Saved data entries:
++++++
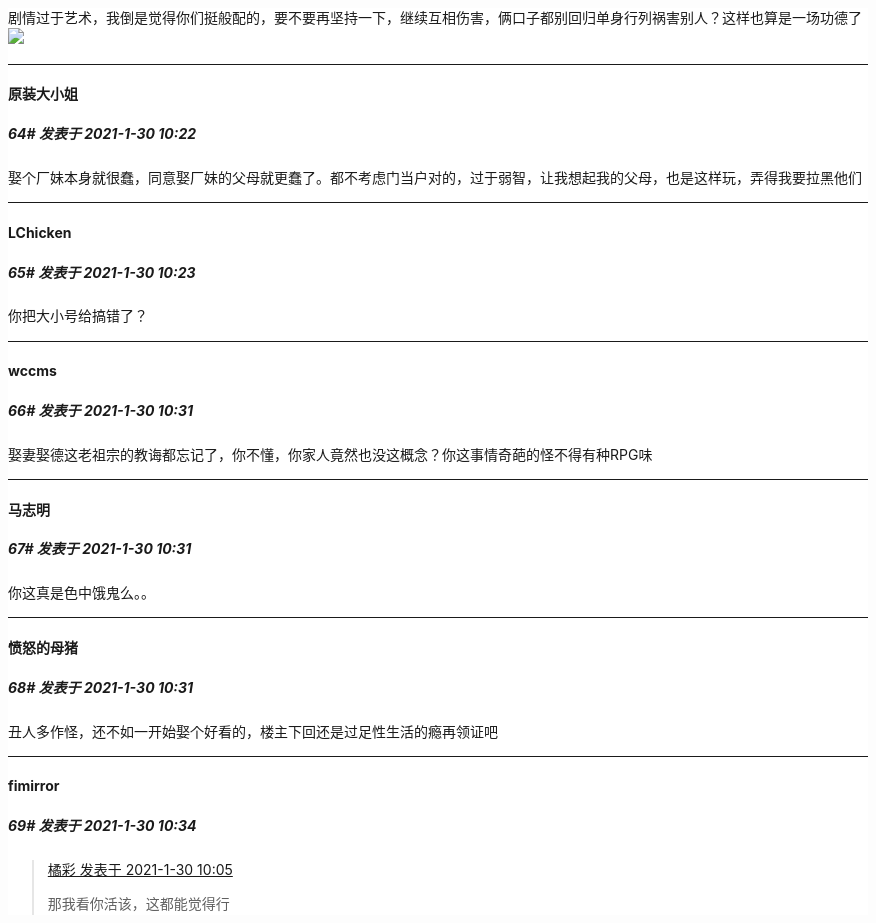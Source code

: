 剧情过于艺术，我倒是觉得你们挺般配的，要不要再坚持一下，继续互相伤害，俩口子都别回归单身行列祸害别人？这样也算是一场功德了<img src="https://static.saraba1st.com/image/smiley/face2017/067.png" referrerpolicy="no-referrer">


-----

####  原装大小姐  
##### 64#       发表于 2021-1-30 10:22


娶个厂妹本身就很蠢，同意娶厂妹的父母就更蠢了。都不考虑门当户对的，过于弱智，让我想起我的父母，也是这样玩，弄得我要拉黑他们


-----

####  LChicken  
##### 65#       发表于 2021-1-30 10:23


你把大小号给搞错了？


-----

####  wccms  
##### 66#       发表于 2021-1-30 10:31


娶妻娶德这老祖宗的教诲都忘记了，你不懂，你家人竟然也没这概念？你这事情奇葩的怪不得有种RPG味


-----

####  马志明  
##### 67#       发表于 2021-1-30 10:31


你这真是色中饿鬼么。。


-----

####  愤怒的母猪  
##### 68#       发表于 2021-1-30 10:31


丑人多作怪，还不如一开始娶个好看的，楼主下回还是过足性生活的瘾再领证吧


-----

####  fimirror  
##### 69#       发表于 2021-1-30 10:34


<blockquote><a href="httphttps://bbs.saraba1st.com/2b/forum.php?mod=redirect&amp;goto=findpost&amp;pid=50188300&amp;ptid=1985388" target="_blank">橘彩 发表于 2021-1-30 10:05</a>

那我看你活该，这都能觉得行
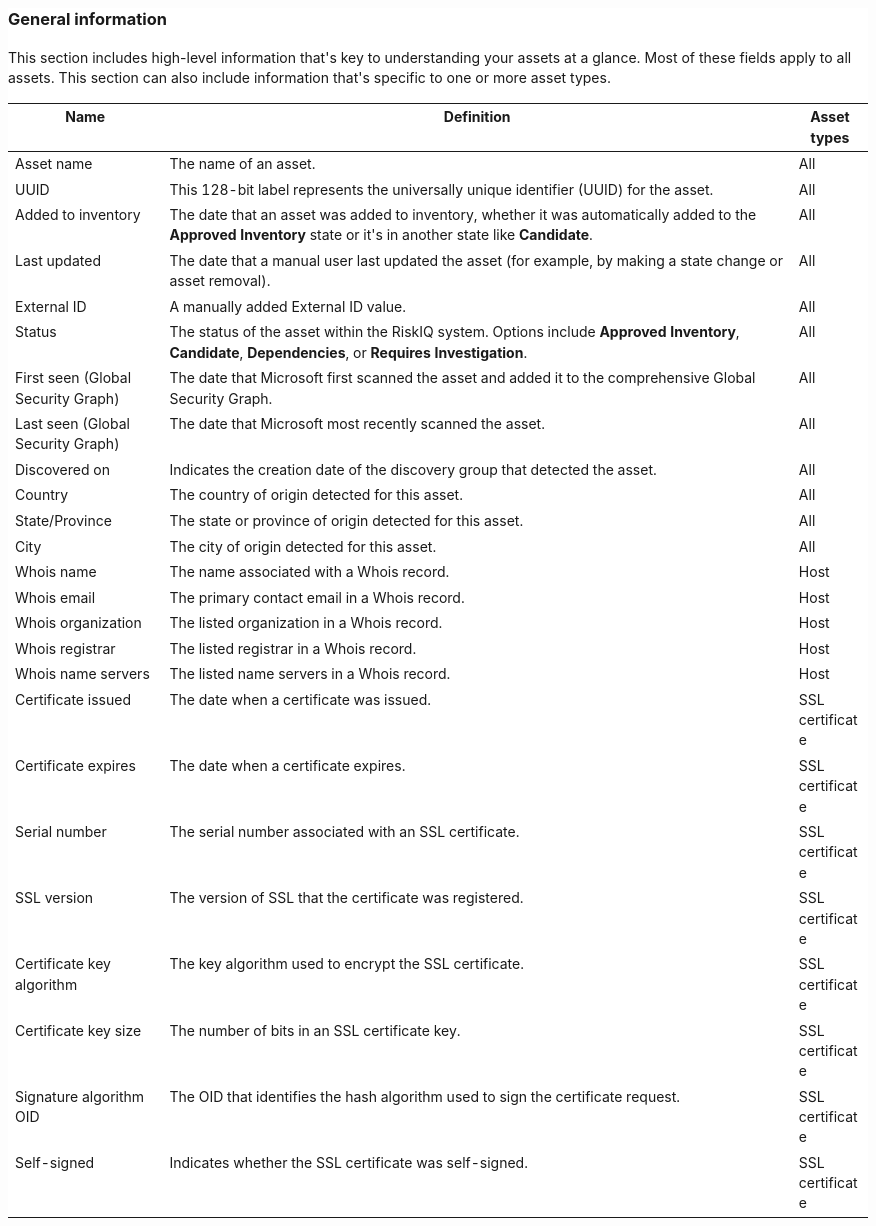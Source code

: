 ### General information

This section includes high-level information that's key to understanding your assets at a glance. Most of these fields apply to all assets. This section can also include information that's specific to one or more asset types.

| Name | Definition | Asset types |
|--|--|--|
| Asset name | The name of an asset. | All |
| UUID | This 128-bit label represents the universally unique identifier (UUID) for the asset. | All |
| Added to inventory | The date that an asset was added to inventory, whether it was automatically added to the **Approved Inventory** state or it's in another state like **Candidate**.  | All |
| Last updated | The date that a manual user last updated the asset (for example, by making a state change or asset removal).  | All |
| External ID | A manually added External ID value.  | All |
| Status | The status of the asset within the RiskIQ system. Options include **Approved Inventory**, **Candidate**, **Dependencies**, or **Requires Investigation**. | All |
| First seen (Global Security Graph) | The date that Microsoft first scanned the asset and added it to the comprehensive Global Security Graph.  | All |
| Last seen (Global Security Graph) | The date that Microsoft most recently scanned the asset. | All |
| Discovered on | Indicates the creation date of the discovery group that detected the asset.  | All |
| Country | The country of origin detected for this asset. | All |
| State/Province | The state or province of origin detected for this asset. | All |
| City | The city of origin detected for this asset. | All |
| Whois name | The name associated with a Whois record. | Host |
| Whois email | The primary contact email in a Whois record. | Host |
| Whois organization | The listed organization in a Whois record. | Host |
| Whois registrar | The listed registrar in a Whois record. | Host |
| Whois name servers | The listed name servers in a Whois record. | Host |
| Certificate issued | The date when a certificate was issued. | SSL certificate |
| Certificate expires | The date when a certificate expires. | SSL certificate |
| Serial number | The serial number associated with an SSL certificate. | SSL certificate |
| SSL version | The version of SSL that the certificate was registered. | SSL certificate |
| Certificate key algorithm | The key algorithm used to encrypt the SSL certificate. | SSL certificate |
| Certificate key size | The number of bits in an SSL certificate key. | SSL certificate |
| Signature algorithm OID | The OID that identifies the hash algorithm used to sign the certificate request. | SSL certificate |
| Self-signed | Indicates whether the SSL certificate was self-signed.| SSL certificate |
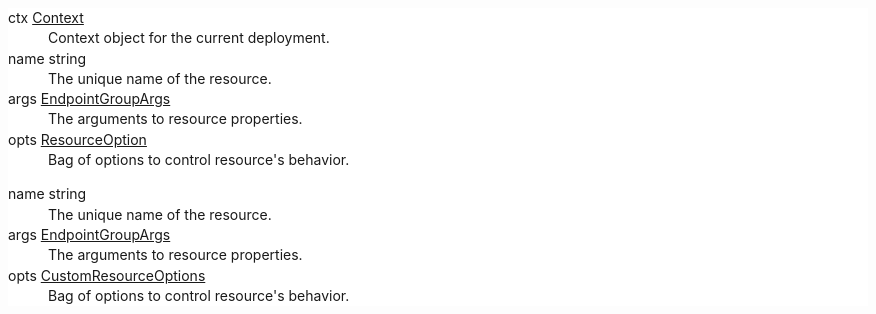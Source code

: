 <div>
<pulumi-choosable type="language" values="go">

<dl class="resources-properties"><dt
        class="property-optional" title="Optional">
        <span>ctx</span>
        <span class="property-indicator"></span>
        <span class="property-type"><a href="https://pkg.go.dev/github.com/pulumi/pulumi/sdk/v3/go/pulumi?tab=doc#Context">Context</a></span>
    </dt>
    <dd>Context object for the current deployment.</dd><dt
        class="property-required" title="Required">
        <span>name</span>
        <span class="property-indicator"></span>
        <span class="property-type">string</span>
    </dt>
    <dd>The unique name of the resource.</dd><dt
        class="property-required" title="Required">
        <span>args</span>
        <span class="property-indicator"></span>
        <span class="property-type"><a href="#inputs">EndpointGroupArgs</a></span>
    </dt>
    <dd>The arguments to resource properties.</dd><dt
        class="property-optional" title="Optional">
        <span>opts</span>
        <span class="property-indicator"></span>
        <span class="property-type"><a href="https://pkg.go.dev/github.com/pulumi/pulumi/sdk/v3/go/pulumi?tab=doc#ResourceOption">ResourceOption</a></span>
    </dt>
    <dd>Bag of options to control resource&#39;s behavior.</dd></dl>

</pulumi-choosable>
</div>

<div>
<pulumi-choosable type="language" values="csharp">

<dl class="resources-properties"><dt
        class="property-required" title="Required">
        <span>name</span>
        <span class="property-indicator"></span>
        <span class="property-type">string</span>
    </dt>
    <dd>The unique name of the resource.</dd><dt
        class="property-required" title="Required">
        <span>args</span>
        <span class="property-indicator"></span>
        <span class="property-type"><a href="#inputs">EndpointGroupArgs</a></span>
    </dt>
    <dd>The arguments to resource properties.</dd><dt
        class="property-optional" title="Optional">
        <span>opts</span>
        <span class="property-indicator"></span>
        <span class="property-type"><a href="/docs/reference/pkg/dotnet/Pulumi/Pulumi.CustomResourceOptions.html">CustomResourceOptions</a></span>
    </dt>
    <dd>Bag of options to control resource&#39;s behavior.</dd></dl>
++++++
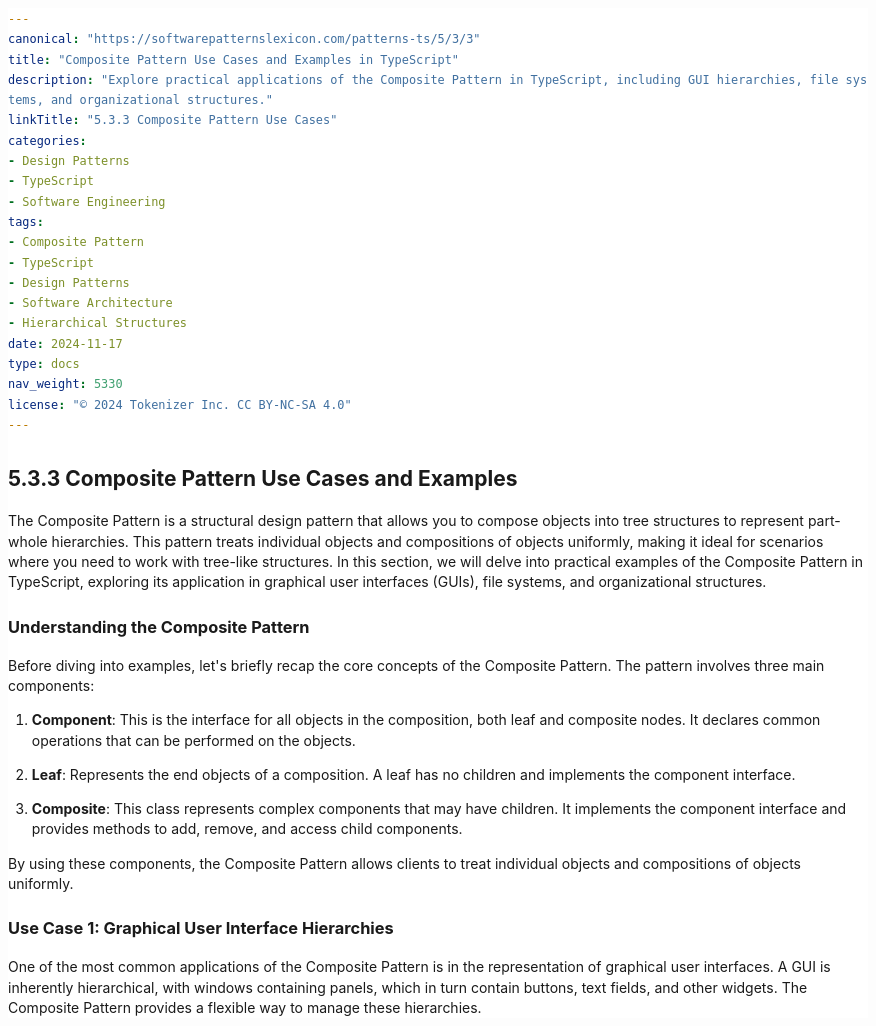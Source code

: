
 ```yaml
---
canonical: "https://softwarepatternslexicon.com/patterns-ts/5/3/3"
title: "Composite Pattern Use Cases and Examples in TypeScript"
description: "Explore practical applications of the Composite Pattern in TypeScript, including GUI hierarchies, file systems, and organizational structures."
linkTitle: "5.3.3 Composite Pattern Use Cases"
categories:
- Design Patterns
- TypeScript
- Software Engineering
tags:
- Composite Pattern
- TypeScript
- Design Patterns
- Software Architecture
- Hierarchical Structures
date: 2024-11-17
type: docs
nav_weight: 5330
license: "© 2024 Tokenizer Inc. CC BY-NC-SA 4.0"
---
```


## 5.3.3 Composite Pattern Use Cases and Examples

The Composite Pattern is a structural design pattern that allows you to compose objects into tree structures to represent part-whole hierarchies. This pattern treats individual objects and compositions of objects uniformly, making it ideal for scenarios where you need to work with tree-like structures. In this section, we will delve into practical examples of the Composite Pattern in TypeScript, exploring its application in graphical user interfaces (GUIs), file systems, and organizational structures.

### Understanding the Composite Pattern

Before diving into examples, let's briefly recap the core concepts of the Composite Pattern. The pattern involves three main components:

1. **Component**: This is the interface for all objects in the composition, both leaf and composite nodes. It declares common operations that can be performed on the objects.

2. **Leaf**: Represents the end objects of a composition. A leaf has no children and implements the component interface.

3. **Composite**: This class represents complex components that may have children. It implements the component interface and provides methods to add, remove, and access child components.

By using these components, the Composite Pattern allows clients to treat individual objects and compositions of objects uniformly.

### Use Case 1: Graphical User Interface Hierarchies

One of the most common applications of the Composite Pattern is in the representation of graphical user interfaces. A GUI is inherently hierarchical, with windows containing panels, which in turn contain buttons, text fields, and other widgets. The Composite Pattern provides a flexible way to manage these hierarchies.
++++++
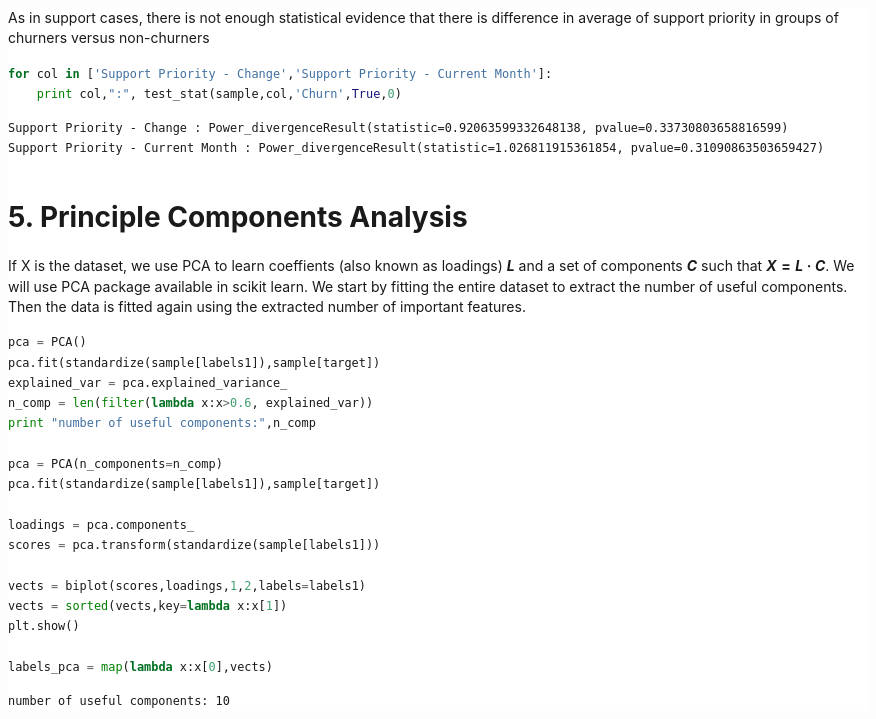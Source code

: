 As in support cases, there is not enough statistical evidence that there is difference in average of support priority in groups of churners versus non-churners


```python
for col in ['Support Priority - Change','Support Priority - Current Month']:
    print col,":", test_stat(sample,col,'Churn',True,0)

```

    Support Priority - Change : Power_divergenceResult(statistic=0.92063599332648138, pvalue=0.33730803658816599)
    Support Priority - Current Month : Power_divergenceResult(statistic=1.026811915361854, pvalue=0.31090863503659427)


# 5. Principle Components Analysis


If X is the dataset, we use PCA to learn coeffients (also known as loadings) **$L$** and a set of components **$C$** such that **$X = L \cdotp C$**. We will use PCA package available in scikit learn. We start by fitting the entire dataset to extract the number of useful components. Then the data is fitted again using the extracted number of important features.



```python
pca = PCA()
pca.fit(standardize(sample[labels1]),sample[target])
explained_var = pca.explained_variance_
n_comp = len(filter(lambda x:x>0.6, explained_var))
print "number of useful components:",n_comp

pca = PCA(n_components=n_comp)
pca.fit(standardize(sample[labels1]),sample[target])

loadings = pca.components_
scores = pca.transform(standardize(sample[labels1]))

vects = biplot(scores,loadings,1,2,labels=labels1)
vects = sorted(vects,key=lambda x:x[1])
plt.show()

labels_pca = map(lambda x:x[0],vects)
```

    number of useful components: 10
++++++
- _TASK DESCRIPTION_
Only lines holding the word "pvalue" are wanted, so copy each of them from the records above.

- _RESPONSE BOX_
    Support Priority - Change : Power_divergenceResult(statistic=0.92063599332648138, pvalue=0.33730803658816599)
    Support Priority - Current Month : Power_divergenceResult(statistic=1.026811915361854, pvalue=0.31090863503659427)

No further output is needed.